Exercise brief: Look for the line containing "- License compliance: Dedicated" in the listing below. Retype that line and every subsequent line through the last one, and only those.

The data:
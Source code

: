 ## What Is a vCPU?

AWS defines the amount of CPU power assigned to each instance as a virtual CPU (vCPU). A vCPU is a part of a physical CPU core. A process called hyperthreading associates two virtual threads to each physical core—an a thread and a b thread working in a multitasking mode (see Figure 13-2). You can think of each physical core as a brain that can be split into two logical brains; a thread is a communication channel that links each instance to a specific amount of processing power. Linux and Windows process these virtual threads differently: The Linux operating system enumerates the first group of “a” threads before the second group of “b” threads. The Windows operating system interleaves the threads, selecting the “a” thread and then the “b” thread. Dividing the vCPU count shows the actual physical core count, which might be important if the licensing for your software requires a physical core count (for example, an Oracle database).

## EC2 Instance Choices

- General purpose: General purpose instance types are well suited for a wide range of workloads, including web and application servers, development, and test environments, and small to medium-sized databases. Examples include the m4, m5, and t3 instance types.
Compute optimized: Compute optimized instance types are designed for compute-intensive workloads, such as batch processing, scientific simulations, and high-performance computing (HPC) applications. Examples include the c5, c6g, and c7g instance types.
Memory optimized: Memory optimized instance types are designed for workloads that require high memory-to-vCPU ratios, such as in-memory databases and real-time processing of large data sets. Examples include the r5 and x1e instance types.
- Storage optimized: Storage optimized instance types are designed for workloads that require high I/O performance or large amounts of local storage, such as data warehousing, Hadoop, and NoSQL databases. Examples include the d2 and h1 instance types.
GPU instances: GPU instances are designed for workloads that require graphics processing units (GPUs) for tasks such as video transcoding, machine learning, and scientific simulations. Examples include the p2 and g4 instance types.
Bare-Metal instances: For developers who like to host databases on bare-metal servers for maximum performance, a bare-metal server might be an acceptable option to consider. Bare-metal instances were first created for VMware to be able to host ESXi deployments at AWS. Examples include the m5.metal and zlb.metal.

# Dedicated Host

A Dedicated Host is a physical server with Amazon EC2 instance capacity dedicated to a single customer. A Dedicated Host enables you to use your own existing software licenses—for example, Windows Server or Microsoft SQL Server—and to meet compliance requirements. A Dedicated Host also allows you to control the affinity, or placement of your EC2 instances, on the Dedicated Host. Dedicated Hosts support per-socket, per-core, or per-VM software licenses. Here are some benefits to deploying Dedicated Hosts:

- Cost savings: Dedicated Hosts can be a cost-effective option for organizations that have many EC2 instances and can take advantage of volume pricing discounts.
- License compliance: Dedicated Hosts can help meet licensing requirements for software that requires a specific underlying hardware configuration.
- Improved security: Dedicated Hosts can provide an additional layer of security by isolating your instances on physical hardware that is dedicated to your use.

Response to this exercise:
- License compliance: Dedicated Hosts can help meet licensing requirements for software that requires a specific underlying hardware configuration.
- Improved security: Dedicated Hosts can provide an additional layer of security by isolating your instances on physical hardware that is dedicated to your use.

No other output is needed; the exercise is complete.